* [Task to carry out]: The records that follow are to be reproduced exactly. Any pictures in them are left out.

* [Records for the exercise]:
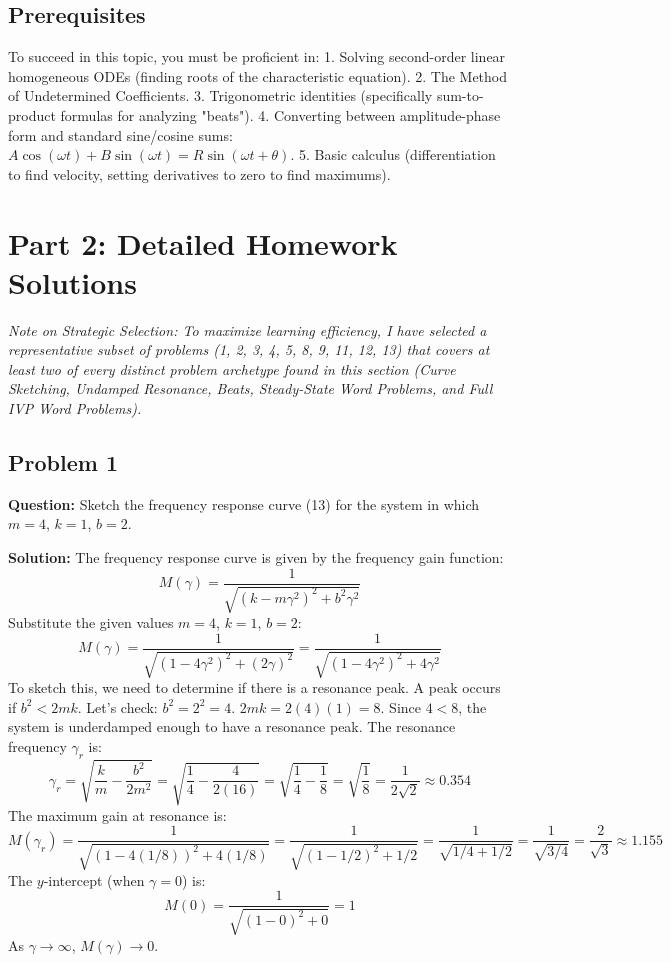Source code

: \documentclass[11pt]{article}
\begin{document}
\subsection{Prerequisites}
To succeed in this topic, you must be proficient in:
1. Solving second-order linear homogeneous ODEs (finding roots of the characteristic equation).
2. The Method of Undetermined Coefficients.
3. Trigonometric identities (specifically sum-to-product formulas for analyzing "beats").
4. Converting between amplitude-phase form and standard sine/cosine sums: $A \cos(\omega t) + B \sin(\omega t) = R \sin(\omega t + \theta)$.
5. Basic calculus (differentiation to find velocity, setting derivatives to zero to find maximums).

\newpage
\section{Part 2: Detailed Homework Solutions}
\textit{Note on Strategic Selection: To maximize learning efficiency, I have selected a representative subset of problems (1, 2, 3, 4, 5, 8, 9, 11, 12, 13) that covers at least two of every distinct problem archetype found in this section (Curve Sketching, Undamped Resonance, Beats, Steady-State Word Problems, and Full IVP Word Problems).}

\subsection{Problem 1}
\textbf{Question:} Sketch the frequency response curve (13) for the system in which $m = 4$, $k = 1$, $b = 2$.

\textbf{Solution:}
The frequency response curve is given by the frequency gain function:
\[ M(\gamma) = \frac{1}{\sqrt{(k-m\gamma^2)^2 + b^2\gamma^2}} \]
Substitute the given values $m=4$, $k=1$, $b=2$:
\[ M(\gamma) = \frac{1}{\sqrt{(1-4\gamma^2)^2 + (2\gamma)^2}} = \frac{1}{\sqrt{(1-4\gamma^2)^2 + 4\gamma^2}} \]
To sketch this, we need to determine if there is a resonance peak. A peak occurs if $b^2 < 2mk$.
Let's check: $b^2 = 2^2 = 4$. $2mk = 2(4)(1) = 8$.
Since $4 < 8$, the system is underdamped enough to have a resonance peak.
The resonance frequency $\gamma_r$ is:
\[ \gamma_r = \sqrt{\frac{k}{m} - \frac{b^2}{2m^2}} = \sqrt{\frac{1}{4} - \frac{4}{2(16)}} = \sqrt{\frac{1}{4} - \frac{1}{8}} = \sqrt{\frac{1}{8}} = \frac{1}{2\sqrt{2}} \approx 0.354 \]
The maximum gain at resonance is:
\[ M(\gamma_r) = \frac{1}{\sqrt{(1-4(1/8))^2 + 4(1/8)}} = \frac{1}{\sqrt{(1-1/2)^2 + 1/2}} = \frac{1}{\sqrt{1/4 + 1/2}} = \frac{1}{\sqrt{3/4}} = \frac{2}{\sqrt{3}} \approx 1.155 \]
The $y$-intercept (when $\gamma = 0$) is:
\[ M(0) = \frac{1}{\sqrt{(1-0)^2 + 0}} = 1 \]
As $\gamma \to \infty$, $M(\gamma) \to 0$.
\end{document}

* [Result of the task]:
Source code

: \documentclass[11pt]{article}
\begin{document}
\subsection{Prerequisites}
To succeed in this topic, you must be proficient in:
1. Solving second-order linear homogeneous ODEs (finding roots of the characteristic equation).
2. The Method of Undetermined Coefficients.
3. Trigonometric identities (specifically sum-to-product formulas for analyzing "beats").
4. Converting between amplitude-phase form and standard sine/cosine sums: $A \cos(\omega t) + B \sin(\omega t) = R \sin(\omega t + \theta)$.
5. Basic calculus (differentiation to find velocity, setting derivatives to zero to find maximums).

\newpage
\section{Part 2: Detailed Homework Solutions}
\textit{Note on Strategic Selection: To maximize learning efficiency, I have selected a representative subset of problems (1, 2, 3, 4, 5, 8, 9, 11, 12, 13) that covers at least two of every distinct problem archetype found in this section (Curve Sketching, Undamped Resonance, Beats, Steady-State Word Problems, and Full IVP Word Problems).}

\subsection{Problem 1}
\textbf{Question:} Sketch the frequency response curve (13) for the system in which $m = 4$, $k = 1$, $b = 2$.

\textbf{Solution:}
The frequency response curve is given by the frequency gain function:
\[ M(\gamma) = \frac{1}{\sqrt{(k-m\gamma^2)^2 + b^2\gamma^2}} \]
Substitute the given values $m=4$, $k=1$, $b=2$:
\[ M(\gamma) = \frac{1}{\sqrt{(1-4\gamma^2)^2 + (2\gamma)^2}} = \frac{1}{\sqrt{(1-4\gamma^2)^2 + 4\gamma^2}} \]
To sketch this, we need to determine if there is a resonance peak. A peak occurs if $b^2 < 2mk$.
Let's check: $b^2 = 2^2 = 4$. $2mk = 2(4)(1) = 8$.
Since $4 < 8$, the system is underdamped enough to have a resonance peak.
The resonance frequency $\gamma_r$ is:
\[ \gamma_r = \sqrt{\frac{k}{m} - \frac{b^2}{2m^2}} = \sqrt{\frac{1}{4} - \frac{4}{2(16)}} = \sqrt{\frac{1}{4} - \frac{1}{8}} = \sqrt{\frac{1}{8}} = \frac{1}{2\sqrt{2}} \approx 0.354 \]
The maximum gain at resonance is:
\[ M(\gamma_r) = \frac{1}{\sqrt{(1-4(1/8))^2 + 4(1/8)}} = \frac{1}{\sqrt{(1-1/2)^2 + 1/2}} = \frac{1}{\sqrt{1/4 + 1/2}} = \frac{1}{\sqrt{3/4}} = \frac{2}{\sqrt{3}} \approx 1.155 \]
The $y$-intercept (when $\gamma = 0$) is:
\[ M(0) = \frac{1}{\sqrt{(1-0)^2 + 0}} = 1 \]
As $\gamma \to \infty$, $M(\gamma) \to 0$.
\end{document}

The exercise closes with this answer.